Dataset entries:
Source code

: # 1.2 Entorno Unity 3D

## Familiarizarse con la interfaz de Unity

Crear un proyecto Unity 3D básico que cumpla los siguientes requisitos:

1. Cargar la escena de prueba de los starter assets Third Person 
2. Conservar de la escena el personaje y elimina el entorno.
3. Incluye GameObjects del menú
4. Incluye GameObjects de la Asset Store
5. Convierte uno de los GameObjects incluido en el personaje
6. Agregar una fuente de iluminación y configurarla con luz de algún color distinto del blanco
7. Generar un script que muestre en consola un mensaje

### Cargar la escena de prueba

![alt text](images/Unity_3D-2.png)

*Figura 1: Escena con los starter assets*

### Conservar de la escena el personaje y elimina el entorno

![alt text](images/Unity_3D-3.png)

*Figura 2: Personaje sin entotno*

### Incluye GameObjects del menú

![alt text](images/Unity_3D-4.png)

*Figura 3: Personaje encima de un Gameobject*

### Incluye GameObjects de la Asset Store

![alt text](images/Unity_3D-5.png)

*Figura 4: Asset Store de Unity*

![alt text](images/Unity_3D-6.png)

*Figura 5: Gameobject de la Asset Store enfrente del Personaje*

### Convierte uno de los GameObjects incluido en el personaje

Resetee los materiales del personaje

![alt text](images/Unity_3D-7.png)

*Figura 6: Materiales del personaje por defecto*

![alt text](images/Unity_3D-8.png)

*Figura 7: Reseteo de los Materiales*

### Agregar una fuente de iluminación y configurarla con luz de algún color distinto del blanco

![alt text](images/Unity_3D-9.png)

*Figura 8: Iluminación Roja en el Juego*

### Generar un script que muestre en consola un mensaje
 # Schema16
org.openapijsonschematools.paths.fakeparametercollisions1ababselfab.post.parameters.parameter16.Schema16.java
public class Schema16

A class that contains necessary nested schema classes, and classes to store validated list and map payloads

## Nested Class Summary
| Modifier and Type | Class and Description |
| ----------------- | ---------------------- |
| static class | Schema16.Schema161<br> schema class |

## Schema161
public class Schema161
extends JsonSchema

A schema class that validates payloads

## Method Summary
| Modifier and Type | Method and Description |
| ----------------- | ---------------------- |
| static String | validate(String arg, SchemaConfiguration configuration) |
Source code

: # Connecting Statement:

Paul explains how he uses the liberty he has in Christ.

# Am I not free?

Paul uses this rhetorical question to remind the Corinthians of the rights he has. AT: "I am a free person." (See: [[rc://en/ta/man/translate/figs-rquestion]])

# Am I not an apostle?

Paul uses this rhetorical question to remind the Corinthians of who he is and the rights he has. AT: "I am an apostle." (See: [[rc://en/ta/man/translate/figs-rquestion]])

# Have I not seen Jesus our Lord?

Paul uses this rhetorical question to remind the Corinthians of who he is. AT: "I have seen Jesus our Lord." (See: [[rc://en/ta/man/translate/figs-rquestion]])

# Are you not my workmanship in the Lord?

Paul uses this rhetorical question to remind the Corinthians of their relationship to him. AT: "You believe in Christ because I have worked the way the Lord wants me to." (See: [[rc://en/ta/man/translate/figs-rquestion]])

What you need to do: An exact, line-for-line copy is required: from the line containing "Class and Description |" through the final line of the listing above, both included, with nothing else.

Response to this exercise:
| Modifier and Type | Class and Description |
| ----------------- | ---------------------- |
| static class | Schema16.Schema161<br> schema class |

## Schema161
public class Schema161
extends JsonSchema

A schema class that validates payloads

## Method Summary
| Modifier and Type | Method and Description |
| ----------------- | ---------------------- |
| static String | validate(String arg, SchemaConfiguration configuration) |
Source code

: # Connecting Statement:

Paul explains how he uses the liberty he has in Christ.

# Am I not free?

Paul uses this rhetorical question to remind the Corinthians of the rights he has. AT: "I am a free person." (See: [[rc://en/ta/man/translate/figs-rquestion]])

# Am I not an apostle?

Paul uses this rhetorical question to remind the Corinthians of who he is and the rights he has. AT: "I am an apostle." (See: [[rc://en/ta/man/translate/figs-rquestion]])

# Have I not seen Jesus our Lord?

Paul uses this rhetorical question to remind the Corinthians of who he is. AT: "I have seen Jesus our Lord." (See: [[rc://en/ta/man/translate/figs-rquestion]])

# Are you not my workmanship in the Lord?

Paul uses this rhetorical question to remind the Corinthians of their relationship to him. AT: "You believe in Christ because I have worked the way the Lord wants me to." (See: [[rc://en/ta/man/translate/figs-rquestion]])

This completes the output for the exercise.